Un planteo prometedor que no logra evitar la mediocridad y los lugares comunes
En un futuro bastante cercano, cada persona lleva "impreso" en su brazo un reloj holográfico en el que figura el tiempo que le queda de vida. Los más pobres tienen unos pocos días y, cuando salen de su jornada laboral en una fábrica, reciben una recarga de algunas horas más, como si se tratara del crédito de un teléfono celular. Los más ricos, en cambio, disponen de muchos años y pueden "dilapidar" décadas para adquirir productos de lujo o ingresar a zonas exclusivas.
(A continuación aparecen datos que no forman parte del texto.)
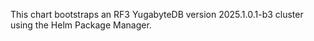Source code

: This chart bootstraps an RF3 YugabyteDB version 2025.1.0.1-b3 cluster using the Helm Package Manager.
El tiempo es dinero, dice el popular dicho, y en esta película escrita y dirigida por Andrew Niccol (el mismo de Gattaca y coguionista de The Truman Show) esa sentencia es llevada al extremo.
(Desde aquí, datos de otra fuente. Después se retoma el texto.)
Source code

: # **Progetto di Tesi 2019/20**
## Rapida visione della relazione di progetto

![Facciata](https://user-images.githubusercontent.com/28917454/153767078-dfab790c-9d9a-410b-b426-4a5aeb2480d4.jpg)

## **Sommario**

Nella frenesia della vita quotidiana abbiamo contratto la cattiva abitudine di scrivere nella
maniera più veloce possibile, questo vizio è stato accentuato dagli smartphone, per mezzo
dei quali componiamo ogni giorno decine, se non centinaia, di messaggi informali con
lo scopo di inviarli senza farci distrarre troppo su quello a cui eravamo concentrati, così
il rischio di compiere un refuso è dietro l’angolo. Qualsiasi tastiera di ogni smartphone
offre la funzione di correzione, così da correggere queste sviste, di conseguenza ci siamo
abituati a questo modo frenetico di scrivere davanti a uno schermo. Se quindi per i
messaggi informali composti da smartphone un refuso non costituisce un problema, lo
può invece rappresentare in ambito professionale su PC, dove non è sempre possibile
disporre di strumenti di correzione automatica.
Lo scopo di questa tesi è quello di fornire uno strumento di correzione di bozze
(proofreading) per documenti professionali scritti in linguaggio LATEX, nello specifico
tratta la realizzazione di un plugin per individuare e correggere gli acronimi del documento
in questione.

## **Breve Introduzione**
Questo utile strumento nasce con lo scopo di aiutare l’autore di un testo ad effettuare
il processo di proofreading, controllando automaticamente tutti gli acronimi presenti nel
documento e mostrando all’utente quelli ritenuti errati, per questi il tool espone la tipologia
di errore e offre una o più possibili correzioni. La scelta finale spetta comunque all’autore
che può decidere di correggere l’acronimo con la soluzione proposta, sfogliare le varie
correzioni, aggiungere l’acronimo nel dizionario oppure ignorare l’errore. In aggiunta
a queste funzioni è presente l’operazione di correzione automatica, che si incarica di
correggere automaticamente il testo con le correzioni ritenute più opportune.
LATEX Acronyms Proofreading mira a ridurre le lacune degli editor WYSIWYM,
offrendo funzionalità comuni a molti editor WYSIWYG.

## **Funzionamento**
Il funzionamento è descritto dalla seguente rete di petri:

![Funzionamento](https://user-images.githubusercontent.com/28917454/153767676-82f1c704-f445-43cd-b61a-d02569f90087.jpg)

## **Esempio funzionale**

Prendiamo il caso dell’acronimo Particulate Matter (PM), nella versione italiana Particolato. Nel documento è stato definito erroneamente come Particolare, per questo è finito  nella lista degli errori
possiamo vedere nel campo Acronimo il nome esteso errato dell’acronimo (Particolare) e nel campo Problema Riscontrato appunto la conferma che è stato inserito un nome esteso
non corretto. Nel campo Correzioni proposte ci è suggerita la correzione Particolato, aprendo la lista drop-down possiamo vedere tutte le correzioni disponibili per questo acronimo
La premisa es ingeniosa e inquietante (una suerte de impiadoso darwinismo temporal para evitar la superpoblación en el seno de una sociedad muy represiva) y Niccol la expone en los primeros minutos con un buen despliegue visual (contó con el gran director de fotografía Roger Deakins) y con Justin Timberlake (cada vez más seguro en pantalla luego de su promisorio secundario en Red Social) como el típico héroe de clase baja que enamora a una chica rica y aburrida (Amanda Seyfried).
Sin embargo, luego de ese inteligente planteo inicial, a Niccol y compañía, parece, les dio miedo de que algún ejecutivo de Hollywood pensara que desarrollarían un sesudo tratado filosófico sobre la condición humana y, así, a los pocos minutos prácticamente abandonan cualquier atisbo de reflexión sobre temas como la búsqueda de la inmortalidad y la permanente juventud, la codicia o la manipulación de las masas para transformar a El precio del mañana en un mediocre y previsible producto que atraviesa los tópicos básicos y cumple con todos lugares comunes de los subgéneros que podrían definirse como "carrera contra el tiempo" y "juego de gato y ratón". Demasiado poco para un film que tenía todas las posibilidades de ingresar en la historia grande de la ciencia ficción.